Imagine a future where autonomous robots make life or death decisions based not just on data, but a preprogrammed moral code. This is not the plot of a dystopian novel. It's the directive of a new Pentagon program that will scare your socks off.

Over the next five years, the Office of Naval Research is awarding $7.5 million in grant money for university researchers to build a robot that knows right from wrong. This sense of moral consequence could make autonomous systems operate more efficiently and, well, autonomously. And some people even think that machines could make better decisions than humans, since they could strictly follow the rules of engagement to the letter and calculate the outcome of multiple different scenarios.

It sort of makes sense when you think of it like that. "With drones, missile defines, autonomous vehicles, etc., the military is rapidly creating systems that will need to make moral decisions," AI researcher Steven Omohundro told Defense One. "Human lives and property rest on the outcomes of these decisions and so it is critical that they be made carefully and with full knowledge of the capabilities and limitations of the systems involved. The military has always had to define 'the rules of war' and this technology is likely to increase the stakes for that."

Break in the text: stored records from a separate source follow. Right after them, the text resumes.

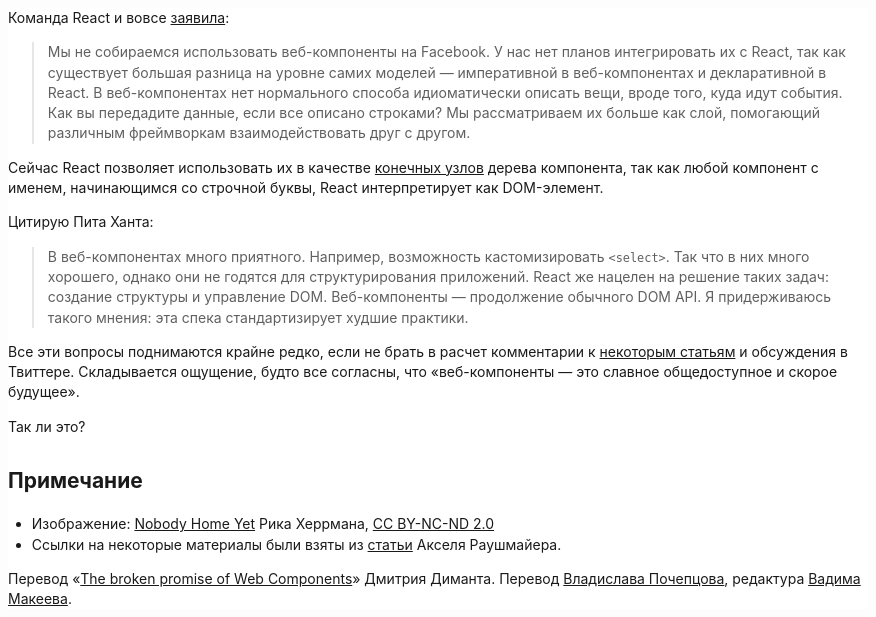Команда React и вовсе [заявила](https://docs.google.com/document/d/1QZxArgMwidgCrAbuSikcB2iBxkffH6w0YB0C1qCsuH0/edit):

> Мы не собираемся использовать веб-компоненты на Facebook. У нас нет планов интегрировать их с React, так как существует большая разница на уровне самих моделей — императивной в веб-компонентах и декларативной в React. В веб-компонентах нет нормального способа идиоматически описать вещи, вроде того, куда идут события. Как вы передадите данные, если все описано строками? Мы рассматриваем их больше как слой, помогающий различным фреймворкам взаимодействовать друг с другом.

Сейчас React позволяет использовать их в качестве [конечных узлов](https://www.youtube.com/watch?t=124&v=g0TD0efcwVg) дерева компонента, так как любой компонент с именем, начинающимся со строчной буквы, React интерпретирует как DOM-элемент.

Цитирую Пита Ханта:

> В веб-компонентах много приятного. Например, возможность кастомизировать `<select>`. Так что в них много хорошего, однако они не годятся для структурирования приложений. React же нацелен на решение таких задач: создание структуры и управление DOM. Веб-компоненты — продолжение обычного DOM API. Я придерживаюсь такого мнения: эта спека стандартизирует худшие практики.

Все эти вопросы поднимаются крайне редко, если не брать в расчет комментарии к [некоторым статьям](http://2ality.com/2015/08/web-component-status.html) и обсуждения в Твиттере. Складывается ощущение, будто все согласны, что «веб-компоненты — это славное общедоступное и скорое будущее».

Так ли это?

## Примечание

- Изображение: [Nobody Home Yet](https://www.flickr.com/photos/yoorock/29946893014/) Рика Херрмана, [CC BY-NC-ND 2.0](https://creativecommons.org/licenses/by-nc-nd/2.0/)
- Ссылки на некоторые материалы были взяты из [статьи](http://2ality.com/2015/08/web-component-status.html) Акселя Раушмайера.

Перевод «[The broken promise of Web Components](https://dmitriid.com/blog/2017/03/the-broken-promise-of-web-components/)» Дмитрия Диманта. Перевод [Владислава Почепцова](https://medium.com/@vlad_poe), редактура [Вадима Макеева](https://medium.com/@pepelsbey).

On the contrary, programming robots with a certain moral code assumes we can all agree on that certain moral code. Without digging too far into your college philosophy syllabus, it's easy to understand how this could be a pretty contentious task. And while computer processing power could come in handy, say, when better handling triage at a field hospital, it gets super tricky when you're pointing missiles at people.

"I do not think that they will end up with a moral or ethical robot," said Noel Sharkey, another AI expert, in response to the news. "For that we need to have moral agency. For that we need to understand others and know what it means to suffer. The robot may be installed with some rules of ethics but it won't really care. It will follow a human designer's idea of ethics."

The debate goes on and on. It's worth having, though, especially since we're depending more and more on machines. And research suggests that we already hold robots morally accountable for their actions. Why not program some morals into them? Maybe because maybe then they'd decide that the right thing to do is take control of the world away from weak humans. You've read Asimov. You know how this story ends.